Goal of the exercise: Please count how many lines below contain the word "affect" and reply with only that number.

Given records:
········

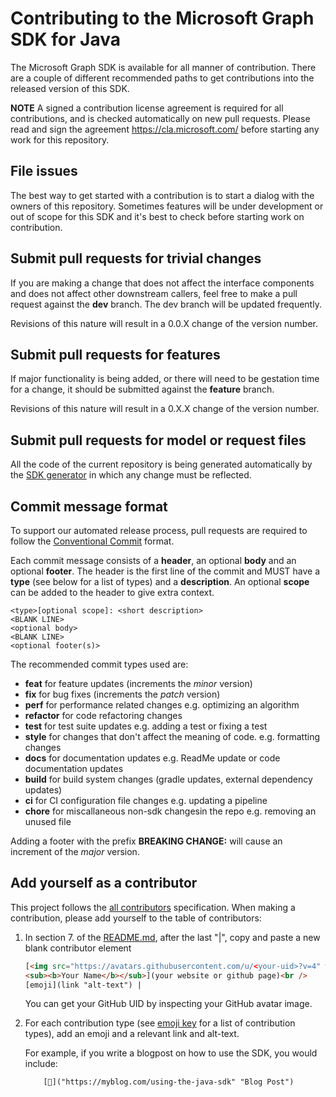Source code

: 
# Contributing to the Microsoft Graph SDK for Java

The Microsoft Graph SDK is available for all manner of contribution. There are a couple of different recommended paths to get contributions into the released version of this SDK.

__NOTE__ A signed a contribution license agreement is required for all contributions, and is checked automatically on new pull requests. Please read and sign the agreement https://cla.microsoft.com/ before starting any work for this repository.

## File issues

The best way to get started with a contribution is to start a dialog with the owners of this repository. Sometimes features will be under development or out of scope for this SDK and it's best to check before starting work on contribution.

## Submit pull requests for trivial changes

If you are making a change that does not affect the interface components and does not affect other downstream callers, feel free to make a pull request against the __dev__ branch.  The dev branch will be updated frequently.

Revisions of this nature will result in a 0.0.X change of the version number.

## Submit pull requests for features

If major functionality is being added, or there will need to be gestation time for a change, it should be submitted against the __feature__ branch.

Revisions of this nature will result in a 0.X.X change of the version number.

## Submit pull requests for model or request files

All the code of the current repository is being generated automatically by the [SDK generator](https://github.com/microsoftgraph/MSGraph-SDK-Code-Generator/) in which any change must be reflected.

## Commit message format

To support our automated release process, pull requests are required to follow the [Conventional Commit](https://www.conventionalcommits.org/en/v1.0.0/)
format.

Each commit message consists of a **header**, an optional **body** and an optional **footer**. The header is the first line of the commit and
MUST have a **type** (see below for a list of types) and a **description**. An optional **scope** can be added to the header to give extra context.

```
<type>[optional scope]: <short description>
<BLANK LINE>
<optional body>
<BLANK LINE>
<optional footer(s)>
```

The recommended commit types used are:

 - **feat** for feature updates (increments the _minor_ version)
 - **fix** for bug fixes (increments the _patch_ version)
 - **perf** for performance related changes e.g. optimizing an algorithm
 - **refactor** for code refactoring changes
 - **test** for test suite updates e.g. adding a test or fixing a test
 - **style** for changes that don't affect the meaning of code. e.g. formatting changes
 - **docs** for documentation updates e.g. ReadMe update or code documentation updates
 - **build** for build system changes (gradle updates, external dependency updates)
 - **ci** for CI configuration file changes e.g. updating a pipeline
 - **chore** for miscallaneous non-sdk changesin the repo e.g. removing an unused file

Adding a footer with the prefix **BREAKING CHANGE:** will cause an increment of the _major_ version.

## Add yourself as a contributor

This project follows the [all contributors](https://github.com/kentcdodds/all-contributors) specification. When making a contribution, please add yourself to the table of contributors:

 1. In section 7. of the [README.md](https://github.com/microsoftgraph/msgraph-sdk-java/blob/master/README.md), after the last "|", copy and paste a new blank contributor element
    ```html
    [<img src="https://avatars.githubusercontent.com/u/<your-uid>?v=4" width="100px;"/><br />
    <sub><b>Your Name</b></sub>](your website or github page)<br />
    [emoji](link "alt-text") |
    ```

    You can get your GitHub UID by inspecting your GitHub avatar image.

2. For each contribution type (see [emoji key](https://github.com/kentcdodds/all-contributors#emoji-key) for a list of contribution types), add an emoji and a relevant link and alt-text.
    
    For example, if you write a blogpost on how to use the SDK, you would include:
    
	```html
	    [📝]("https://myblog.com/using-the-java-sdk" "Blog Post")
	```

········

Your solution: 2